[Saved data entries]

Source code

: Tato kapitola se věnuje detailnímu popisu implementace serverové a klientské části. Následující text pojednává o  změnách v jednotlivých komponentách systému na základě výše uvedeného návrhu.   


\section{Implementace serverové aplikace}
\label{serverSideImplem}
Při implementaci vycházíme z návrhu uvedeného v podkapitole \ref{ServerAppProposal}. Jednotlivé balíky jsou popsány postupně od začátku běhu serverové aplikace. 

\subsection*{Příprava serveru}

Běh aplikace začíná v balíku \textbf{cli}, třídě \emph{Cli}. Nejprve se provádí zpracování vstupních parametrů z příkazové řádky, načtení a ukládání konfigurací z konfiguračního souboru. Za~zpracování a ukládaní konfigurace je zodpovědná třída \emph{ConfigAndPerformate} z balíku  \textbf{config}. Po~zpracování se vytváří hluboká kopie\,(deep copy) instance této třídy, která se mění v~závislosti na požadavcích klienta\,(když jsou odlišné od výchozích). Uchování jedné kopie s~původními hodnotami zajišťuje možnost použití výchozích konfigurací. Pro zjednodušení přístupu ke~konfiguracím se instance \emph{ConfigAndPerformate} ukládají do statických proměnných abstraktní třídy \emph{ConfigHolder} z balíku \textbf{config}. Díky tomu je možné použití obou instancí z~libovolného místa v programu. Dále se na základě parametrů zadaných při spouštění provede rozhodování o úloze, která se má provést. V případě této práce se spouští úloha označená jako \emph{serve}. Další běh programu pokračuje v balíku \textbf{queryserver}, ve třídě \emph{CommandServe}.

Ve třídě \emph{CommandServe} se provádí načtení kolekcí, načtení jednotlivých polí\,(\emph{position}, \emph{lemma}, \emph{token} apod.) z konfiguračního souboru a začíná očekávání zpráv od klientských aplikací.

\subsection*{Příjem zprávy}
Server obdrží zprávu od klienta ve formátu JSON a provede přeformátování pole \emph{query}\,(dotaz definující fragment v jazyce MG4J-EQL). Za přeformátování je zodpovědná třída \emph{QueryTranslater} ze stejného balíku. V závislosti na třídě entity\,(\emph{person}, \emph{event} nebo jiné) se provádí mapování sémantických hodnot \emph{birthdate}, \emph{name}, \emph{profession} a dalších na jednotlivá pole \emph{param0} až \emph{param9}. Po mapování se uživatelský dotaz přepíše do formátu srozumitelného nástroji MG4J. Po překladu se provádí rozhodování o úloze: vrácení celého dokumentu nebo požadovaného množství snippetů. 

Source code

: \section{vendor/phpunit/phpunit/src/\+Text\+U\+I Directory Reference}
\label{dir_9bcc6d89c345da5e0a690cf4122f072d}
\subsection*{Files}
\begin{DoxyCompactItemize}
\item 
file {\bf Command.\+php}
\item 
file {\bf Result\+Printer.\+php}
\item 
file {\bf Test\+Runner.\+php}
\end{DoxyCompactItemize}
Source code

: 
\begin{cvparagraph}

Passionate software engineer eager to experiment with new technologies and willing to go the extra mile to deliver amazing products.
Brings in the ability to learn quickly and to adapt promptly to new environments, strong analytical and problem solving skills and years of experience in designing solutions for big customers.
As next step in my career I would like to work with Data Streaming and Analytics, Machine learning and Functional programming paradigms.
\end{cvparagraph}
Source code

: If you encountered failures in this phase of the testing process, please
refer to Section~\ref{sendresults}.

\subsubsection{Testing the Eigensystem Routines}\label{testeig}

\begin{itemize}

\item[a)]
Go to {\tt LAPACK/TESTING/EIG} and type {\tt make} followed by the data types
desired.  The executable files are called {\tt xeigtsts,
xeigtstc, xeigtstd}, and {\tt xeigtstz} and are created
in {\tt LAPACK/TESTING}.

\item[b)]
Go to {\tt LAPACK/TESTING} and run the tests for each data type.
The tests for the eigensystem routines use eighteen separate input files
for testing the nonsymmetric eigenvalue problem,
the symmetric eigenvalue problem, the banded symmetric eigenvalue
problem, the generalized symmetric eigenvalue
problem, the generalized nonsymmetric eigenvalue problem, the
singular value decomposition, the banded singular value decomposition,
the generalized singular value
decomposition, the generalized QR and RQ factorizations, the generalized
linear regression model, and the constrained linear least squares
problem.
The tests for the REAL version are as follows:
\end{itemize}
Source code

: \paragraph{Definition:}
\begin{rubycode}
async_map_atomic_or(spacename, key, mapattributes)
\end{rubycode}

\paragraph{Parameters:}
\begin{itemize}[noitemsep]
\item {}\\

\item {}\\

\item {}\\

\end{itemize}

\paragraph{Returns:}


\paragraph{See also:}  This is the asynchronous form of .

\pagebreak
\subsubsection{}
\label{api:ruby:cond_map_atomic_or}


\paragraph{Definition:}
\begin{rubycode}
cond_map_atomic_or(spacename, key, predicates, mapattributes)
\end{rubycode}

# [BRIEF]
The answer must be every line of the data that contains the word "eigenvalue".

# [YOUR RESPONSE]
for testing the nonsymmetric eigenvalue problem,
the symmetric eigenvalue problem, the banded symmetric eigenvalue
problem, the generalized symmetric eigenvalue
problem, the generalized nonsymmetric eigenvalue problem, the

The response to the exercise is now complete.